Look through the data below and count each line where the word "huangshunwei" appears. Reply with the count alone.

----- Materials provided

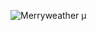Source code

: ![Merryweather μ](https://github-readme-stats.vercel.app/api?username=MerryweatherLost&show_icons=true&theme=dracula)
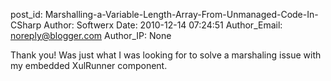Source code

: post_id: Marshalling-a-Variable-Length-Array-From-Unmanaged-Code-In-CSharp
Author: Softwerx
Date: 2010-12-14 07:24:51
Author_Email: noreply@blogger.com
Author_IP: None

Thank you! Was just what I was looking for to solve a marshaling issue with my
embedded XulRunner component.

----------
----- Materials provided

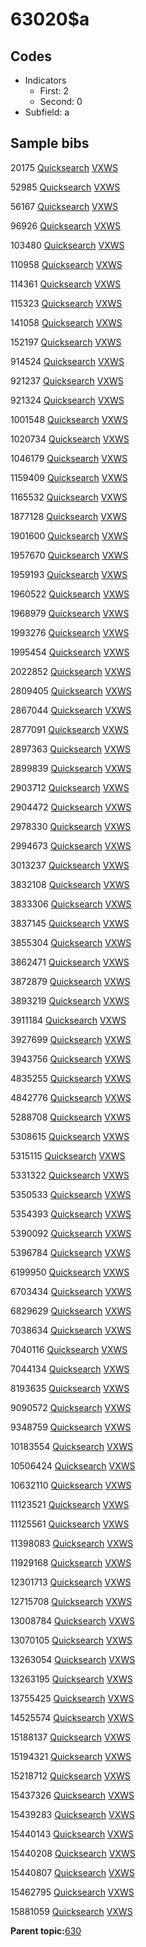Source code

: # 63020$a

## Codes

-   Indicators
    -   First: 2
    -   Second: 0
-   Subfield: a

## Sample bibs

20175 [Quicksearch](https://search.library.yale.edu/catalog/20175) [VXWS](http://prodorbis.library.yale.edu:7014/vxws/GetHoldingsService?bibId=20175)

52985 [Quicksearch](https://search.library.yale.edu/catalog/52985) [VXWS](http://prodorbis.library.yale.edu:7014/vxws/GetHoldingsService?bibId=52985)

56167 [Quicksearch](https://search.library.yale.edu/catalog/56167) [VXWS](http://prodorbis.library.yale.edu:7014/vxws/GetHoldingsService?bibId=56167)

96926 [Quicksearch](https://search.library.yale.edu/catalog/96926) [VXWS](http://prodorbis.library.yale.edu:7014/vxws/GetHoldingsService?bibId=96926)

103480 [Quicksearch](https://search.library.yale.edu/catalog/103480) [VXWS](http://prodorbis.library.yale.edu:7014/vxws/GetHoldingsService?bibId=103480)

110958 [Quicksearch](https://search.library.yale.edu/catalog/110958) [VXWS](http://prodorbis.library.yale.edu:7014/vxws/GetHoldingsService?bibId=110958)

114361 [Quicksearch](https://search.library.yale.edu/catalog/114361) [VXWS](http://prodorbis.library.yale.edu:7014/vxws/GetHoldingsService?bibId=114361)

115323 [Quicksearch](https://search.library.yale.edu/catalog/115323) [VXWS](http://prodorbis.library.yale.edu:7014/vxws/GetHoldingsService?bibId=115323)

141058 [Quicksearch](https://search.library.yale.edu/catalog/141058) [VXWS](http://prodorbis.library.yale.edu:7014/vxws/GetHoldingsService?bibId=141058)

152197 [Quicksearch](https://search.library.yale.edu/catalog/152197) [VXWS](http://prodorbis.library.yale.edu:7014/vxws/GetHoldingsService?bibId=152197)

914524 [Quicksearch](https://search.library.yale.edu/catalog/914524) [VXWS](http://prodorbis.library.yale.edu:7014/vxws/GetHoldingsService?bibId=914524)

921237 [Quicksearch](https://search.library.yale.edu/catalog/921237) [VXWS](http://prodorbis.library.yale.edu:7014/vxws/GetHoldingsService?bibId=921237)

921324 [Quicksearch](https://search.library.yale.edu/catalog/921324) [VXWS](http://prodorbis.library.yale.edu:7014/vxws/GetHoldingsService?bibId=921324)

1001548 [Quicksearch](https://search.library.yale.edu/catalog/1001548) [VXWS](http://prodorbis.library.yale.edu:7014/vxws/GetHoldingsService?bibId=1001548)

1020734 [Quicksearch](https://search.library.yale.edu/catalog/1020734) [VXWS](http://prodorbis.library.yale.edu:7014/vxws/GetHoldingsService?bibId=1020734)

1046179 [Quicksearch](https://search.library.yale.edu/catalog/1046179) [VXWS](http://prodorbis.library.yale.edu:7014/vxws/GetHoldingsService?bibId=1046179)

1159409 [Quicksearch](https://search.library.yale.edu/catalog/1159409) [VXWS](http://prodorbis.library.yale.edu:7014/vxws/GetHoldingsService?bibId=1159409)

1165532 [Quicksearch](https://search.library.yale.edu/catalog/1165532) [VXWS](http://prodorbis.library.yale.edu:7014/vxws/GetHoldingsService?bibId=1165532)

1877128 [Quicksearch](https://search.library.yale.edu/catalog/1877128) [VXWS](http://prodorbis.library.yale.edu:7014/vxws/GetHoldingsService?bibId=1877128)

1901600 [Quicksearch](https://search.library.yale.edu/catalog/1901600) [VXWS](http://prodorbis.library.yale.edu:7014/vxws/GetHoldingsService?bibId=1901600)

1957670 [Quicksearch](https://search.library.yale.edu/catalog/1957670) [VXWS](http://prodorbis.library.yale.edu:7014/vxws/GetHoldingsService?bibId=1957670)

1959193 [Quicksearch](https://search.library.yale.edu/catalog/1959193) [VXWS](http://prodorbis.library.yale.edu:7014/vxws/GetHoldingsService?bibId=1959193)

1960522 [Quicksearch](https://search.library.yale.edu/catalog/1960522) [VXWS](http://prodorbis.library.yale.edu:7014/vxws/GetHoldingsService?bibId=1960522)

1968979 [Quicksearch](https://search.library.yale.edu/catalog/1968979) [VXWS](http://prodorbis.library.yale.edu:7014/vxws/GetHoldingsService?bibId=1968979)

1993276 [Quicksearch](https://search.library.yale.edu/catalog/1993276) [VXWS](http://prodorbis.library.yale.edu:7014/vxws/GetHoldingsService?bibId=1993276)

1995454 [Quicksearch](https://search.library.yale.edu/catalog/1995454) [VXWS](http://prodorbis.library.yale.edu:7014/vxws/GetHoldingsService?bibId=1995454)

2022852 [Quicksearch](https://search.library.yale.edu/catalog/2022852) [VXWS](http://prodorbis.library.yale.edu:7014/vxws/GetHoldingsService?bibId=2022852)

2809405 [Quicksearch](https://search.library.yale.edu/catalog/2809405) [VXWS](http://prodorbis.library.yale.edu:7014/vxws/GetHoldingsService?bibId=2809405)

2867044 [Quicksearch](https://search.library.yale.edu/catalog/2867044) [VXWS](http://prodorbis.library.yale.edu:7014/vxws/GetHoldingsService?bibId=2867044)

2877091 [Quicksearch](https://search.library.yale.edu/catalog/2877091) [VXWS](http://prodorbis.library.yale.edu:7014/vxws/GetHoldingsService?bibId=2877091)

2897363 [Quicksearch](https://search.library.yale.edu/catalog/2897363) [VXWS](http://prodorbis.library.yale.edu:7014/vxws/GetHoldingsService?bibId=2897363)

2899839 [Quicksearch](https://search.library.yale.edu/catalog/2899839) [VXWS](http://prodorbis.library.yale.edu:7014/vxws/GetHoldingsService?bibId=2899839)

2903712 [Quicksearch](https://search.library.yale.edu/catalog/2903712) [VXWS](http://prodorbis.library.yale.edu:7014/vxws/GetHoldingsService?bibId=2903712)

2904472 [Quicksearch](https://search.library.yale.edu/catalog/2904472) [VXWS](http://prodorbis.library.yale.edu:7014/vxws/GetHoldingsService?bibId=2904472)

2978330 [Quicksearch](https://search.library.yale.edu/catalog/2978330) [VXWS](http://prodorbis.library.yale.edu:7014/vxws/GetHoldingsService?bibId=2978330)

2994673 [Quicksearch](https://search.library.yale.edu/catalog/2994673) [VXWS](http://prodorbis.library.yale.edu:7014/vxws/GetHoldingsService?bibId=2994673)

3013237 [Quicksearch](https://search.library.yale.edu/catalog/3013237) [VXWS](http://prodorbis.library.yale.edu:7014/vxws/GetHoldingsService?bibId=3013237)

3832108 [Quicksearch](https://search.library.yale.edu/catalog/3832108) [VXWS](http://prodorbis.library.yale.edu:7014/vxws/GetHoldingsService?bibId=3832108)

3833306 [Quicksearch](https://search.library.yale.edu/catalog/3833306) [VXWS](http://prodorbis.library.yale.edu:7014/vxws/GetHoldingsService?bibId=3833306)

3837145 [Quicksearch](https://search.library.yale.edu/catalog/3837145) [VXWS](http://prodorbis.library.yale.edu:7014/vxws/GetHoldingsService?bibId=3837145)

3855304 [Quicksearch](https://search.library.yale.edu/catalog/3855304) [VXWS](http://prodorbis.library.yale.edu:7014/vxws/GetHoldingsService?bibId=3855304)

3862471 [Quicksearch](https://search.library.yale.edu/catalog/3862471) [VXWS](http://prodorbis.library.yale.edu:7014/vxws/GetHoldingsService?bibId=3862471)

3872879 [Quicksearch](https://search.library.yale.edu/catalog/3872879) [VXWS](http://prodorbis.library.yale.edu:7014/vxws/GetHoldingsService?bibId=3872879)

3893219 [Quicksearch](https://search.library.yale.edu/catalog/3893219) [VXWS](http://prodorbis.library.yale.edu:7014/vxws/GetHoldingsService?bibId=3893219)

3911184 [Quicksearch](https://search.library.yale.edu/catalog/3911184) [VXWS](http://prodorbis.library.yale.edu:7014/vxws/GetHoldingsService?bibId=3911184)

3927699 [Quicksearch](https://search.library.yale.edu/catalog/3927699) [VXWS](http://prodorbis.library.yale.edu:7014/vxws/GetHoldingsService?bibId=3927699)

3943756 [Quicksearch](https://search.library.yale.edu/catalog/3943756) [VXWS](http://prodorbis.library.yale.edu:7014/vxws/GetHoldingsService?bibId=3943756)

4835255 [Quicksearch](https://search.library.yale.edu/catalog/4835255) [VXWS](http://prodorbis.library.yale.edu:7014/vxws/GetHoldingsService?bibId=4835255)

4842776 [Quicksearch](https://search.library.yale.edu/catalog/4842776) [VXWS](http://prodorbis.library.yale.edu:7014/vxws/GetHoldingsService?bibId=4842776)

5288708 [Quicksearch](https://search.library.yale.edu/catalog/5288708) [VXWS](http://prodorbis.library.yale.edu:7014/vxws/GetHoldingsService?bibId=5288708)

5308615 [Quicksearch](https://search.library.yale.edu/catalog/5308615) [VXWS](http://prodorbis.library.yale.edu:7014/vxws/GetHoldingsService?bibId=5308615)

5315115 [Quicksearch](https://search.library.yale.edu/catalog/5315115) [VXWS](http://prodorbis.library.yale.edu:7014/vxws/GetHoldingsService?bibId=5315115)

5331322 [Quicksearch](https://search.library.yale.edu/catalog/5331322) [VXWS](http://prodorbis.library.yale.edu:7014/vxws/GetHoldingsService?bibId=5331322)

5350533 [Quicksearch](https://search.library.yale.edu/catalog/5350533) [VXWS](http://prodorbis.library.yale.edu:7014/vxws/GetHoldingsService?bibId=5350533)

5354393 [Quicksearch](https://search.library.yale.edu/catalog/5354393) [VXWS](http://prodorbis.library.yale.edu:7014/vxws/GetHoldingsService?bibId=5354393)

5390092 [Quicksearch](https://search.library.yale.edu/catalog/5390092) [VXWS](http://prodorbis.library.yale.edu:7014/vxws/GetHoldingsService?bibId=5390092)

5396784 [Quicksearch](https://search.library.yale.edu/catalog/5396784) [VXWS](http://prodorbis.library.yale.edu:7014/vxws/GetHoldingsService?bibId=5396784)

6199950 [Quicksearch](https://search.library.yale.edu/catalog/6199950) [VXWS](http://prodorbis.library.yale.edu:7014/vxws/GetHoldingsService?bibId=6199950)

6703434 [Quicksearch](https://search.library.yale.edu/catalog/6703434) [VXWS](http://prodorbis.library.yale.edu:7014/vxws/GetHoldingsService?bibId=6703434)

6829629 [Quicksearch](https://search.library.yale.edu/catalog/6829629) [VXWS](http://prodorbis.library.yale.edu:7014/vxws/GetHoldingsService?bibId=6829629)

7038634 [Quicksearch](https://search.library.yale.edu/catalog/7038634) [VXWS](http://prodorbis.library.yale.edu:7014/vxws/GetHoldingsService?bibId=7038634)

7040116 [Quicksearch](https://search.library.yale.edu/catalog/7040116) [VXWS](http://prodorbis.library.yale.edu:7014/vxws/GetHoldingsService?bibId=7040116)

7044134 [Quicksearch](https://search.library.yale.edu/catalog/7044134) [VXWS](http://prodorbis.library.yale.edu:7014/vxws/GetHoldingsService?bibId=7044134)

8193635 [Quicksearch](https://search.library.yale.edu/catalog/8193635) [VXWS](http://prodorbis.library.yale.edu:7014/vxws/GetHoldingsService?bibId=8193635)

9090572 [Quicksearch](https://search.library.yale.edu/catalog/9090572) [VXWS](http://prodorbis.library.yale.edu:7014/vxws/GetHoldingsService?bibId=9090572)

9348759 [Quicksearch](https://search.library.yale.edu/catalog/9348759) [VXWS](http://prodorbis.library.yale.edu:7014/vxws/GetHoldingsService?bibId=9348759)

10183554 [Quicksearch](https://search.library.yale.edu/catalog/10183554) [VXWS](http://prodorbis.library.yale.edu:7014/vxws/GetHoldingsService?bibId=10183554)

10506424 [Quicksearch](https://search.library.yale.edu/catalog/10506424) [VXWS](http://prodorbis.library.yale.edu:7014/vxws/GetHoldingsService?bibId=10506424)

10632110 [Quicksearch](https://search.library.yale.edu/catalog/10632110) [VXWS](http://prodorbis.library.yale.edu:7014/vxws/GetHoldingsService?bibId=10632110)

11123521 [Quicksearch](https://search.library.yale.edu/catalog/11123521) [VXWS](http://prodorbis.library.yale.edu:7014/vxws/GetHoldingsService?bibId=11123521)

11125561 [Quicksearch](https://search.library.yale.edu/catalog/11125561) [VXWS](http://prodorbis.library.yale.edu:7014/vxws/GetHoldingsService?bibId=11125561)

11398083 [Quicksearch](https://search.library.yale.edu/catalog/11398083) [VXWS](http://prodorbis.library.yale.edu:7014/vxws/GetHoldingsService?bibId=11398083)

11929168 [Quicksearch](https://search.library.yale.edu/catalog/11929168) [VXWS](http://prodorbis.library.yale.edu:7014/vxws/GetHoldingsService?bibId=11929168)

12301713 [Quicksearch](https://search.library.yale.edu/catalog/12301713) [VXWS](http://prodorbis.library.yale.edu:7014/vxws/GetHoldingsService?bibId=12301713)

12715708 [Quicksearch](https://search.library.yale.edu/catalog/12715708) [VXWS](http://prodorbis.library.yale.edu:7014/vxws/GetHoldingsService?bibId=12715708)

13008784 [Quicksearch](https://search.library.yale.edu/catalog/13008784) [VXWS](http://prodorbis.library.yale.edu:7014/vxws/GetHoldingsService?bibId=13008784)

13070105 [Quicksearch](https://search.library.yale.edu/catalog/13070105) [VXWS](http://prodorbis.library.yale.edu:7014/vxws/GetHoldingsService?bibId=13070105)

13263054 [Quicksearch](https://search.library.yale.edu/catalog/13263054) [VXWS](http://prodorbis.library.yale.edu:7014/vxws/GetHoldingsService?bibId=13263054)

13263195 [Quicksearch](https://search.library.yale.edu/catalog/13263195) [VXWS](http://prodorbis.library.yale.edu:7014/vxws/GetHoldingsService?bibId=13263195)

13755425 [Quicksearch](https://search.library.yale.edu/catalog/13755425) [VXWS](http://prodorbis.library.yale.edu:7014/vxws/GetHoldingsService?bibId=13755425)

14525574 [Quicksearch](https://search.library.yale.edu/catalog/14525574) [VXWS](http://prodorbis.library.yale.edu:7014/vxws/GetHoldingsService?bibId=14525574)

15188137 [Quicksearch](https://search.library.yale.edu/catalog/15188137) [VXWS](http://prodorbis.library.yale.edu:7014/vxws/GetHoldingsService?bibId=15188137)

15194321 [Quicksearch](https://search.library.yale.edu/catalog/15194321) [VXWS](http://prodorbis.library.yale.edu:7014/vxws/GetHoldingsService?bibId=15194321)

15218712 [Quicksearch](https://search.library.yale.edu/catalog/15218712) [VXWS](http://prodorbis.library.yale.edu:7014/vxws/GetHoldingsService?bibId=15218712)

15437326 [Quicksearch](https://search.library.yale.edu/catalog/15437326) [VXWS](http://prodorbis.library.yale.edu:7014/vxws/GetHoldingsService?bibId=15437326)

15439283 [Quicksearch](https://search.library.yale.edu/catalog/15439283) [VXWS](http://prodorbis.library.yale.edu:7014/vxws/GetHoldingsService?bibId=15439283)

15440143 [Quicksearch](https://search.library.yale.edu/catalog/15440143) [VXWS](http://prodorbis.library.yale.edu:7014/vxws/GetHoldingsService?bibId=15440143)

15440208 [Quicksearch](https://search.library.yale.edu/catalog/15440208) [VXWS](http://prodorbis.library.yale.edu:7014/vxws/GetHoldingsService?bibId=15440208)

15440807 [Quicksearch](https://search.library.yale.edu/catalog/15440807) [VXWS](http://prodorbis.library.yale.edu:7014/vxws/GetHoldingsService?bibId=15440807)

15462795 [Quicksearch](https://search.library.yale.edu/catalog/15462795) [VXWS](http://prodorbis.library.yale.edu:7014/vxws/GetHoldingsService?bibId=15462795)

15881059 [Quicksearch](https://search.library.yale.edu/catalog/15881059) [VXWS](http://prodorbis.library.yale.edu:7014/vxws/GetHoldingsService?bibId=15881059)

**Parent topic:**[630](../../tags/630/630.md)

----------
----- Materials provided

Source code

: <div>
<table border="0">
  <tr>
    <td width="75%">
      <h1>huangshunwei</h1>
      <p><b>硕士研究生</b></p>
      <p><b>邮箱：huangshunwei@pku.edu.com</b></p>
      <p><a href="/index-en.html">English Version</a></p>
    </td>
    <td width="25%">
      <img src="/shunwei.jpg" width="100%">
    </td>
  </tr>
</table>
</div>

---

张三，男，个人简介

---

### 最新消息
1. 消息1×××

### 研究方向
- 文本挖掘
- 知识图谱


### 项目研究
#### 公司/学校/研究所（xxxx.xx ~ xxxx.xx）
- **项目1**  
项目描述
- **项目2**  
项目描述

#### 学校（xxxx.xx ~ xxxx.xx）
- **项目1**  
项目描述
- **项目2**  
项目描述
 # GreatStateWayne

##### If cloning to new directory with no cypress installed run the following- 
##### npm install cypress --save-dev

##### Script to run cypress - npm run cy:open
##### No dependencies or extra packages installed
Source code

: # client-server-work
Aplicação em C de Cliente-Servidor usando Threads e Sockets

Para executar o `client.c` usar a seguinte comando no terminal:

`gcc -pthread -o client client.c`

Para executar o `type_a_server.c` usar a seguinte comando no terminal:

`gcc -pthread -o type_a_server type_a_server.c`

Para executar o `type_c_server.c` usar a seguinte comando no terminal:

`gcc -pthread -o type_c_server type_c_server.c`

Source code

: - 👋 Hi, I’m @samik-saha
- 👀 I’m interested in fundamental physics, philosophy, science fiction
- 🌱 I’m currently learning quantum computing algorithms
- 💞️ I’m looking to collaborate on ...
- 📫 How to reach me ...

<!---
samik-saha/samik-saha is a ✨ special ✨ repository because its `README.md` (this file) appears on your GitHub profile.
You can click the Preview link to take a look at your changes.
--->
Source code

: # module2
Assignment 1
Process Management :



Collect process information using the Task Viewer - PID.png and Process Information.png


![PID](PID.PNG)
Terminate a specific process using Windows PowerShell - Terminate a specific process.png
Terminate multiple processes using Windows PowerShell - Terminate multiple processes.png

----------

■ Answer to the exercise: 2